Niestety, często bywa tak, że kiedy człowiek stara się pokierować strzałą Amora, trafia ona w zupełnie inny cel, niżby się chciało. Tak też było i teraz: zamiast Ziziego Janey ustrzeliła Seldena Rose'a.
Selden przyjechał do East Hampton na mecz i kiedy już zaparkował samochód w rzędzie pojazdów tłoczących się w ciemnej bocznej uliczce, przysiągł sobie, że ostatni raz poniża się, biorąc udział w takiej imprezie. Znów nie mógł trafić, bo nikt nie umiał udzielić mu konkretnych wskazówek. Od każdego słyszał tylko ogólniki w stylu: „To będzie gdzieś za A &P", jakby każdy wiedział, gdzie znajduje się A &E Szedł wzdłuż długiego rzędu zaparkowanych samochodów (nadal nie wiedział dokładnie, gdzie jest boisko) i rozmyślał o tym, jak wiele czasu już zmarnował w tym sezonie. Każda minuta każdego weekendu była zaplanowana: przyjęcia, imprezy, uroczystości (otwarcia przeróżnych obiektów, od sklepów po mierne wystawy sztuki).
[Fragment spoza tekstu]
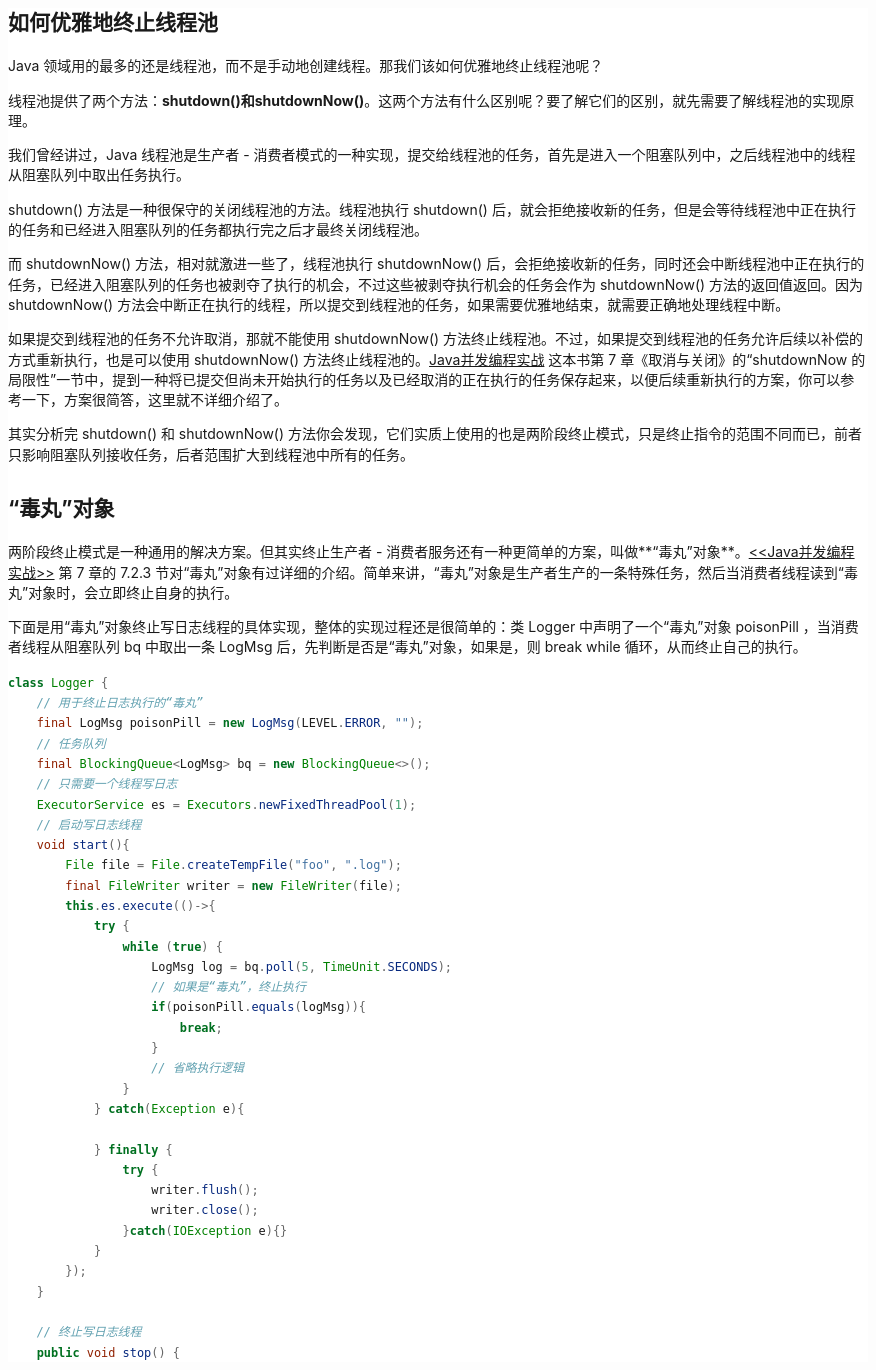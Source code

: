 ## 如何优雅地终止线程池

Java 领域用的最多的还是线程池，而不是手动地创建线程。那我们该如何优雅地终止线程池呢？

线程池提供了两个方法：**shutdown()**和**shutdownNow()**。这两个方法有什么区别呢？要了解它们的区别，就先需要了解线程池的实现原理。

我们曾经讲过，Java 线程池是生产者 - 消费者模式的一种实现，提交给线程池的任务，首先是进入一个阻塞队列中，之后线程池中的线程从阻塞队列中取出任务执行。

shutdown() 方法是一种很保守的关闭线程池的方法。线程池执行 shutdown() 后，就会拒绝接收新的任务，但是会等待线程池中正在执行的任务和已经进入阻塞队列的任务都执行完之后才最终关闭线程池。

而 shutdownNow() 方法，相对就激进一些了，线程池执行 shutdownNow() 后，会拒绝接收新的任务，同时还会中断线程池中正在执行的任务，已经进入阻塞队列的任务也被剥夺了执行的机会，不过这些被剥夺执行机会的任务会作为 shutdownNow() 方法的返回值返回。因为 shutdownNow() 方法会中断正在执行的线程，所以提交到线程池的任务，如果需要优雅地结束，就需要正确地处理线程中断。

如果提交到线程池的任务不允许取消，那就不能使用 shutdownNow() 方法终止线程池。不过，如果提交到线程池的任务允许后续以补偿的方式重新执行，也是可以使用 shutdownNow() 方法终止线程池的。[Java并发编程实战](https://book.douban.com/subject/10484692/) 这本书第 7 章《取消与关闭》的“shutdownNow 的局限性”一节中，提到一种将已提交但尚未开始执行的任务以及已经取消的正在执行的任务保存起来，以便后续重新执行的方案，你可以参考一下，方案很简答，这里就不详细介绍了。

其实分析完 shutdown() 和 shutdownNow() 方法你会发现，它们实质上使用的也是两阶段终止模式，只是终止指令的范围不同而已，前者只影响阻塞队列接收任务，后者范围扩大到线程池中所有的任务。

## “毒丸”对象

两阶段终止模式是一种通用的解决方案。但其实终止生产者 - 消费者服务还有一种更简单的方案，叫做**“毒丸”对象**。[<<Java并发编程实战>>](https://book.douban.com/subject/10484692/) 第 7 章的 7.2.3 节对“毒丸”对象有过详细的介绍。简单来讲，“毒丸”对象是生产者生产的一条特殊任务，然后当消费者线程读到“毒丸”对象时，会立即终止自身的执行。

下面是用“毒丸”对象终止写日志线程的具体实现，整体的实现过程还是很简单的：类 Logger 中声明了一个“毒丸”对象 poisonPill ，当消费者线程从阻塞队列 bq 中取出一条 LogMsg 后，先判断是否是“毒丸”对象，如果是，则 break while 循环，从而终止自己的执行。

```java
class Logger {
    // 用于终止日志执行的“毒丸”
    final LogMsg poisonPill = new LogMsg(LEVEL.ERROR, "");
    // 任务队列  
    final BlockingQueue<LogMsg> bq = new BlockingQueue<>();
    // 只需要一个线程写日志
    ExecutorService es = Executors.newFixedThreadPool(1);
    // 启动写日志线程
    void start(){
        File file = File.createTempFile("foo", ".log");
        final FileWriter writer = new FileWriter(file);
        this.es.execute(()->{
            try {
                while (true) {
                    LogMsg log = bq.poll(5, TimeUnit.SECONDS);
                    // 如果是“毒丸”，终止执行  
                    if(poisonPill.equals(logMsg)){
                      	break;
                    }  
                    // 省略执行逻辑
                }
            } catch(Exception e){
              
            } finally {
                try {
                    writer.flush();
                    writer.close();
                }catch(IOException e){}
            }
        });  
    }
  
    // 终止写日志线程
    public void stop() {
```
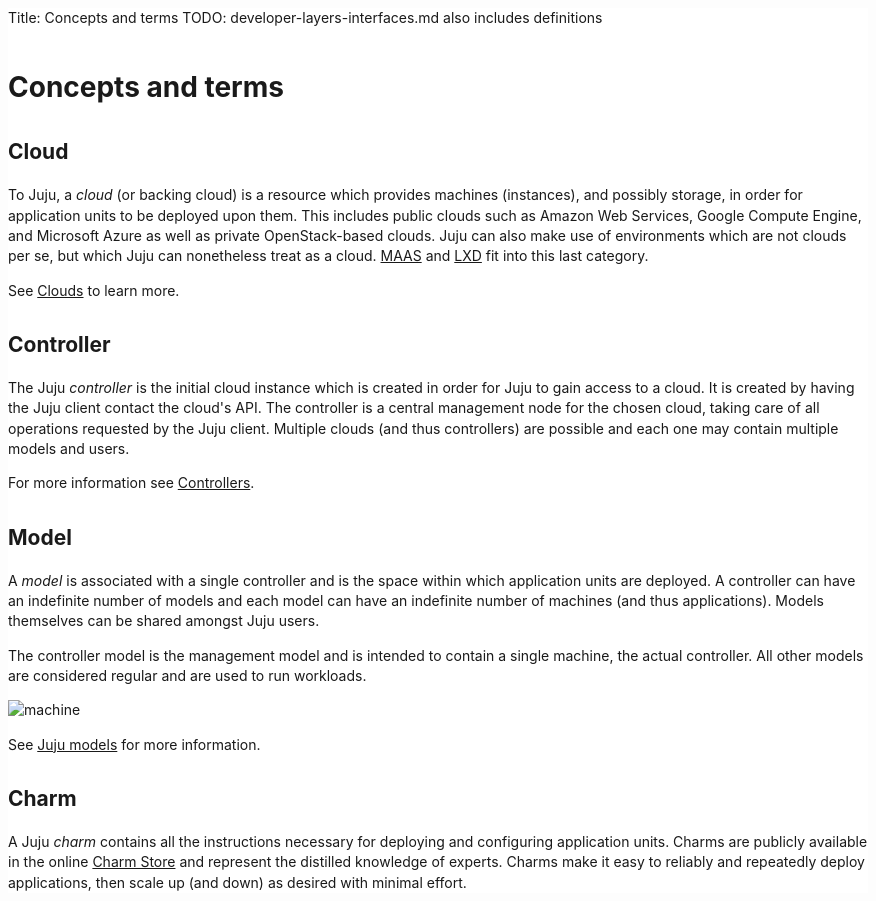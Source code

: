 Title: Concepts and terms
TODO:  developer-layers-interfaces.md also includes definitions

# Concepts and terms

## Cloud

To Juju, a *cloud* (or backing cloud) is a
resource which provides machines
(instances), and possibly storage, in order for application units to be
deployed upon them. This includes public clouds such as Amazon Web Services,
Google Compute Engine, and Microsoft Azure as well as private OpenStack-based
clouds. Juju can also make use of environments which are not clouds per se, but
which Juju can nonetheless treat as a cloud. [MAAS][maas] and [LXD][lxd] fit
into this last category.

See [Clouds][clouds] to learn more.

## Controller

The Juju *controller* is the initial cloud instance which is created in order
for Juju to gain access to a cloud. It is created by having the Juju client
contact the cloud's API. The controller is a central management node for the
chosen cloud, taking care of all operations requested by the Juju client.
Multiple clouds (and thus controllers) are possible and each one may contain
multiple models and users.

For more information see [Controllers][controllers].

## Model

A *model* is associated with a single controller and is the space within which
application units are deployed. A controller can have an indefinite number of
models and each model can have an indefinite number of machines (and thus
applications). Models themselves can be shared amongst Juju users.

The controller model is the management model and is intended to contain a
single machine, the actual controller. All other models are considered regular
and are used to run workloads.

![machine][img__models]

See [Juju models][models] for more information.

## Charm

A Juju *charm* contains all the instructions necessary for deploying and
configuring application units. Charms are publicly available in the online
[Charm Store][charm-store] and represent the distilled knowledge of experts.
Charms make it easy to reliably and repeatedly deploy applications, then scale
up (and down) as desired with minimal effort.


[maas]: https://maas.io "Metal as a Service"
[lxd]: https://linuxcontainers.org/lxd/
[charm-store]: https://jujucharms.com/store
[charms]: ./charms.html
[charms-bundles]: ./charms-bundles.html
[charms-relations]: ./charms-relations.html 
[clouds]: ./clouds.html
[controllers]: ./controllers.html
[models]: ./models.html
[charm-store-wordpress]: https://jujucharms.com/wordpress/
[img__relations]: ./media/juju-relations.png
[img__units]: ./media/juju-machine-units.png
[img__machine-lxd]: ./media/juju-machine-lxd.png
[img__machine]: ./media/juju-machine.png
[img__charms]: ./media/juju-charms.png
[img__models]: ./media/juju-models.png
[img__client-2]: ./media/juju-client-2.png
[img__client-3]: ./media/juju-client-3.png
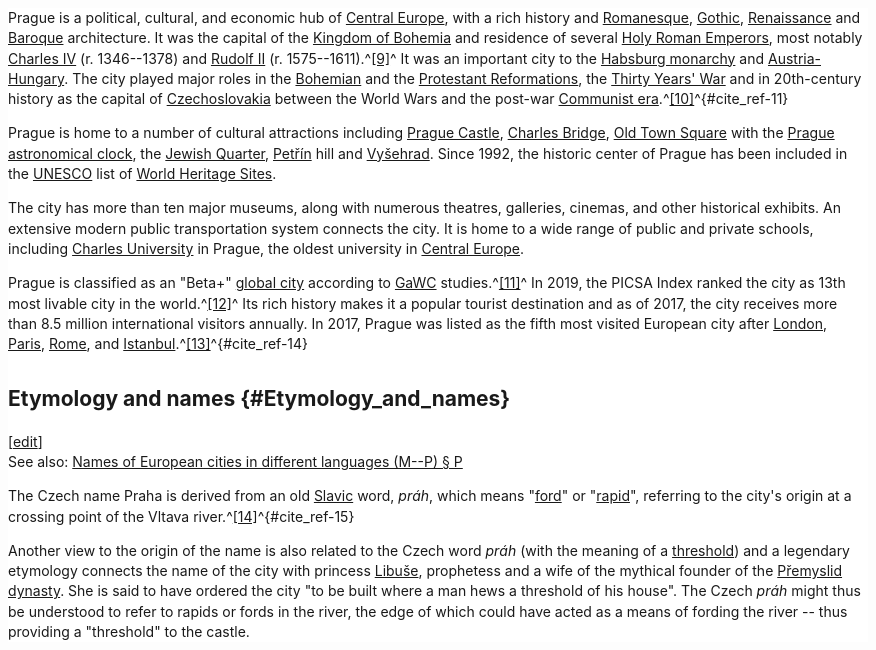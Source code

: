 Prague is a political, cultural, and economic hub of [Central Europe](/wiki/Central_Europe "Central Europe"), with a rich history and [Romanesque](/wiki/Romanesque_architecture "Romanesque architecture"), [Gothic](/wiki/Czech_Gothic_architecture "Czech Gothic architecture"), [Renaissance](/wiki/Czech_Renaissance_architecture "Czech Renaissance architecture") and [Baroque](/wiki/Czech_Baroque_architecture "Czech Baroque architecture") architecture. It was the capital of the [Kingdom of Bohemia](/wiki/Kingdom_of_Bohemia "Kingdom of Bohemia") and residence of several [Holy Roman Emperors](/wiki/Holy_Roman_Emperor "Holy Roman Emperor"), most notably [Charles IV](/wiki/Charles_IV,_Holy_Roman_Emperor "Charles IV, Holy Roman Emperor") (r. 1346--1378) and [Rudolf II](/wiki/Rudolf_II,_Holy_Roman_Emperor "Rudolf II, Holy Roman Emperor") (r. 1575--1611).^[\[9\]](#cite_note-:1-10)^ It was an important city to the [Habsburg monarchy](/wiki/Habsburg_monarchy "Habsburg monarchy") and [Austria-Hungary](/wiki/Austria-Hungary "Austria-Hungary"). The city played major roles in the [Bohemian](/wiki/Bohemian_Reformation "Bohemian Reformation") and the [Protestant Reformations](/wiki/Protestant_Reformation "Protestant Reformation"), the [Thirty Years' War](/wiki/Thirty_Years%27_War "Thirty Years' War") and in 20th-century history as the capital of [Czechoslovakia](/wiki/Czechoslovakia "Czechoslovakia") between the World Wars and the post-war [Communist era](/wiki/Communist_era_of_Czechoslovakia "Communist era of Czechoslovakia").^[\[10\]](#cite_note-11)^{#cite_ref-11}

Prague is home to a number of cultural attractions including [Prague Castle](/wiki/Prague_Castle "Prague Castle"), [Charles Bridge](/wiki/Charles_Bridge "Charles Bridge"), [Old Town Square](/wiki/Old_Town_Square "Old Town Square") with the [Prague astronomical clock](/wiki/Prague_astronomical_clock "Prague astronomical clock"), the [Jewish Quarter](/wiki/Josefov "Josefov"), [Petřín](/wiki/Pet%C5%99%C3%ADn "Petřín") hill and [Vyšehrad](/wiki/Vy%C5%A1ehrad "Vyšehrad"). Since 1992, the historic center of Prague has been included in the [UNESCO](/wiki/UNESCO "UNESCO") list of [World Heritage Sites](/wiki/World_Heritage_Site "World Heritage Site").

The city has more than ten major museums, along with numerous theatres, galleries, cinemas, and other historical exhibits. An extensive modern public transportation system connects the city. It is home to a wide range of public and private schools, including [Charles University](/wiki/Charles_University "Charles University") in Prague, the oldest university in [Central Europe](/wiki/Central_Europe "Central Europe").

Prague is classified as an "Beta+" [global city](/wiki/Global_city "Global city") according to [GaWC](/wiki/GaWC "GaWC") studies.^[\[11\]](#cite_note-12)^ In 2019, the PICSA Index ranked the city as 13th most livable city in the world.^[\[12\]](#cite_note-13)^ Its rich history makes it a popular tourist destination and as of 2017, the city receives more than 8.5 million international visitors annually. In 2017, Prague was listed as the fifth most visited European city after [London](/wiki/London "London"), [Paris](/wiki/Paris "Paris"), [Rome](/wiki/Rome "Rome"), and [Istanbul](/wiki/Istanbul "Istanbul").^[\[13\]](#cite_note-14)^{#cite_ref-14}  

Etymology and names {#Etymology_and_names}
------------------------------------------

\[[edit](/w/index.php?title=Prague&action=edit&section=1 "Edit section: Etymology and names")\]  
See also: [Names of European cities in different languages (M--P) § P](/wiki/Names_of_European_cities_in_different_languages_(M%E2%80%93P)#P "Names of European cities in different languages (M–P)")

The Czech name Praha is derived from an old [Slavic](/wiki/Slavic_languages "Slavic languages") word, *práh*, which means "[ford](/wiki/Ford_(crossing) "Ford (crossing)")" or "[rapid](/wiki/Rapids "Rapids")", referring to the city's origin at a crossing point of the Vltava river.^[\[14\]](#cite_note-15)^{#cite_ref-15}

Another view to the origin of the name is also related to the Czech word *práh* (with the meaning of a [threshold](/wiki/Threshold_(door) "Threshold (door)")) and a legendary etymology connects the name of the city with princess [Libuše](/wiki/Libu%C5%A1e "Libuše"), prophetess and a wife of the mythical founder of the [Přemyslid dynasty](/wiki/P%C5%99emyslid_dynasty "Přemyslid dynasty"). She is said to have ordered the city "to be built where a man hews a threshold of his house". The Czech *práh* might thus be understood to refer to rapids or fords in the river, the edge of which could have acted as a means of fording the river -- thus providing a "threshold" to the castle.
We wszystkich tych miejscach „należało być", jakby samo pojawienie się tam czyniło człowieka wyjątkowym. Niemniej widywało się tam wciąż tych samych ludzi, a kiedy spotyka się kogoś po raz szósty w ciągu jednego weekendu, o czym można jeszcze rozmawiać? Selden uznał, że całe to towarzystwo z Hamptons jest jak banda bogatych dzieciaków na luksusowych koloniach; ciągle trzeba im organizować jakieś bezsensowne rozrywki.
Przyłączył się do grupy ludzi, którzy szli przez trawiasty plac wyglądający jak szkolne boisko sportowe. Myślał dalej; choć nie jest przeciwny życiu towarzyskiemu, to woli spędzać wolny czas w sposób bardziej konstruktywny. W Los Angeles ludziom nie zbywało na ogładzie, ale tam życie towarzyskie miało sens: służyło nakręcaniu interesów i zawieraniu znajomości. Tutaj zaś chodziło wyłącznie o „bycie widzianym", a ludzie zdawali się wierzyć, że ten, kogo „nie widać", przestaje istnieć. Taka egzystencja to wielka pustka; stojąc w tłumie gości spędzanych na te obowiązkowe imprezy, z lampką taniego szampana w ręku, kiwając automatycznie głową, Selden często zastanawiał się, czy ktokolwiek z nich żywi w głębi serca tęsknotę za pięknem, za naturą, za wzajemną relacją, która sięga głębiej niż przypadkowa przynależność do tego samego towarzystwa. W chwili obecnej, podając nazwisko kolejnej bezosobowej hostessie, sprawdzającej listę gości, pożałował, że nie posłuchał instynktu i nie wybrał się w rejs swoim jachtem.
A byłbym to zrobił, pomyślał, zły na samego siebie, gdyby nie ta cholerna Janey Wilcox. Od miesiąca Selden specjalnie pojawiał się na wszystkich imprezach, na które ją zapraszano, aby mogła poznać go bliżej i docenić. Ale za każdym razem, kiedy chciał ją zaprosić na kolację, odmawiała mu, rzucając pogardliwym tonem:
– Kolacja w Hamptons w czerwcu i to jeszcze w sobotni wieczór? Jestem zaproszona na cztery przyjęcia!
Selden w końcu zaczął godzić się z tym, że nie przypadł Janey do gustu. Przez cały miesiąc, odkąd ją poznał, wierzył gorąco, że gdyby tylko mógł wyrwać ją z tego sztucznego światka, Janey Wilcox rozkwitłaby pełnią swojej prawdziwej natury. Dostrzegał w niej, bądź też sądził, że dostrzega, ten sam intelekt, to samo umiłowanie piękna i sztuki, które jego cechowało. Potrafiła mówić godzinami o literaturze i filmie, i to z zadziwiającą inteligencją, zważywszy na fakt, że nigdy nie uczęszczała na studia. Teraz jednak Selden zaczął podejrzewać, że nie bierze się to z prawdziwego zamiłowania, lecz jest to chwyt towarzyski, obliczony na to, aby przyciągnąć uwagę innych i wybić się ponad nich.